A taxi driver told police the car overtook him in a passing lane at between 130km/h and 140km/h.
The car's 19-year-old driver, Sebastian Sigamoney, was said by his parents to have been "obsessed with speed" and to have told them he often exceeded 200km/h.
Sixteen-year-old Steven Upson, and 25-year-old Rodney Mountford were also killed in the crash. Police have yet to name another 16-year-old who died.
The sole survivor, 16-year-old Shane Sheehan, is fighting for his life in hospital with critical injuries.
Transport Safety Minister Harry Duynhoven insisted last night that legislation enabling police to impound cars clocked at 140km/h or faster was deterring some people but he despaired at the defiance of a hard-core minority.
"It's extremely sad - the message is not getting through to some of these folks," he said.
Despite the grimness of this year's statistic, it is still well below the record Easter death toll of 21 in 1971.
'No one to blame' for car smash
The mother of a teenager who survived a crash which claimed the lives of his four friends says no one is to blame, but she hopes teenagers will learn from the tragedy.
"Life's too short.
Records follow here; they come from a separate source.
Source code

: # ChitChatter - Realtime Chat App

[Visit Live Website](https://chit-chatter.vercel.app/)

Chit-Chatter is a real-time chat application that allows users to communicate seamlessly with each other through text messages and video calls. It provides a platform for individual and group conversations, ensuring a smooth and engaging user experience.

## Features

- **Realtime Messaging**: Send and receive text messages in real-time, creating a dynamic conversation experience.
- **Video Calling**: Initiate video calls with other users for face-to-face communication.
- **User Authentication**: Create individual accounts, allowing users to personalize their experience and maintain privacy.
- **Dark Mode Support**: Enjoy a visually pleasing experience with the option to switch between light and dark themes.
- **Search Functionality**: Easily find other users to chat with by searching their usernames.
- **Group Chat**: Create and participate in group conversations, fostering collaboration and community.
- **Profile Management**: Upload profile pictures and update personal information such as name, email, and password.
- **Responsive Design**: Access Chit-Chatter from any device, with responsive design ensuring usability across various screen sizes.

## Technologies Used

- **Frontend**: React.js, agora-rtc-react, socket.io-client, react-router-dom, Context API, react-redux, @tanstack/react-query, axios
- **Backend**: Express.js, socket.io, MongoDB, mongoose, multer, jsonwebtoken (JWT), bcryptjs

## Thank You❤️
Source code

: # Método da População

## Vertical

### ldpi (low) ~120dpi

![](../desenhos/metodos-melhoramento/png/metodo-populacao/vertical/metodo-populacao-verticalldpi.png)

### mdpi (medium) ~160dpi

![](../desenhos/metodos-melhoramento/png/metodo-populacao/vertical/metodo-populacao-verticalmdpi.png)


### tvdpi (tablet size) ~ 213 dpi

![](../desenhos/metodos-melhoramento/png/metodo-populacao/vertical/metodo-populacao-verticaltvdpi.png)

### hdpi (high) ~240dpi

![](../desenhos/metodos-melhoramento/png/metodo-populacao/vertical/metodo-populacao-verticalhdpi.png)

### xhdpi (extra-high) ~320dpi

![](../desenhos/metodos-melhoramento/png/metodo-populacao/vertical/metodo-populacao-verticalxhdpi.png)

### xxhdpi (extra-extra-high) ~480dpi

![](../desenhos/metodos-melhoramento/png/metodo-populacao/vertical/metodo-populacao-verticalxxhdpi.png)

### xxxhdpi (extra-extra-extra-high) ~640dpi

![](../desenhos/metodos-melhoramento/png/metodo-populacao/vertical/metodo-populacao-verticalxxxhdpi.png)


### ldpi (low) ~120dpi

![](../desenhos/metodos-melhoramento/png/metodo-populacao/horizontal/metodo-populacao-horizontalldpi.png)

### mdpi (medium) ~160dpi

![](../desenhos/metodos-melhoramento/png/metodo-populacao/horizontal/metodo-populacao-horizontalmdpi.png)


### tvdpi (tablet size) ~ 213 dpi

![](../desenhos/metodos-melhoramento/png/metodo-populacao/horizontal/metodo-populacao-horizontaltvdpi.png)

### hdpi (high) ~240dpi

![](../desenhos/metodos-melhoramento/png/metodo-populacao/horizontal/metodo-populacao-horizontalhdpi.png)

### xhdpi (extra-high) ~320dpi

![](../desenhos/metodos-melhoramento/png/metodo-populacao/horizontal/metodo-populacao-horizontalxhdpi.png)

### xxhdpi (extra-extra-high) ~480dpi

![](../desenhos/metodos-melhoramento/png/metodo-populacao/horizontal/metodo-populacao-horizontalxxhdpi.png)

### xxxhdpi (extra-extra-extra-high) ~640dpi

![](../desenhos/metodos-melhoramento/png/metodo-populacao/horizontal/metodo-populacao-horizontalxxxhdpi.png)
You can have fun without speeding," said Tina Sheehan, keeping a vigil at Auckland Hospital where her 16-year-old son Shane is in a critical condition.
"They chose to be in that car, they knew what they were doing. It was good clean fun. There's no fault, no blame, no nothing."
Shane was returning from a night out with friends when their car left the road On State Highway 22 early on Friday morning.
A witness said the vehicle passed him at speeds of up to 140km/h just before it crashed into trees and burst into flames with three of the five occupants inside.
Shane and another backseat passenger were thrown from the Honda Integra before the impact near Pukekohe.
The 19-year-old driver, Sebastian Sigamoney, had told his parents he often drove faster than 200km/h and believed he would die young in a car crash.
Tina Sheehan said she knew Sebastian and his family well and it was "purely an accident".
"Sebastian's parents, I've been around and given them hugs and they're coming up [to the hospital]. You can't change what's happened."
Tina Sheehan is being supported at the hospital's intensive care unit by friends and teenage friends of her son. More than 100 friends visited the hospital on Saturday, she said.
Family friend Barbara Evans said Shane was a special young man with a "heart of gold" and loved his mother. "He always has a smile on his face."
Shane was "car crazy" and had pursued an ambition to become a mechanic.
Friends who celebrated New Year's Eve with Shane at Whangamata said he looked out for other people and would often prevent people from driving if they had been drinking.
Tina Sheehan said she believed Shane survived to give his friends some hope. "It's a pretty sad town," she said of Pukekohe.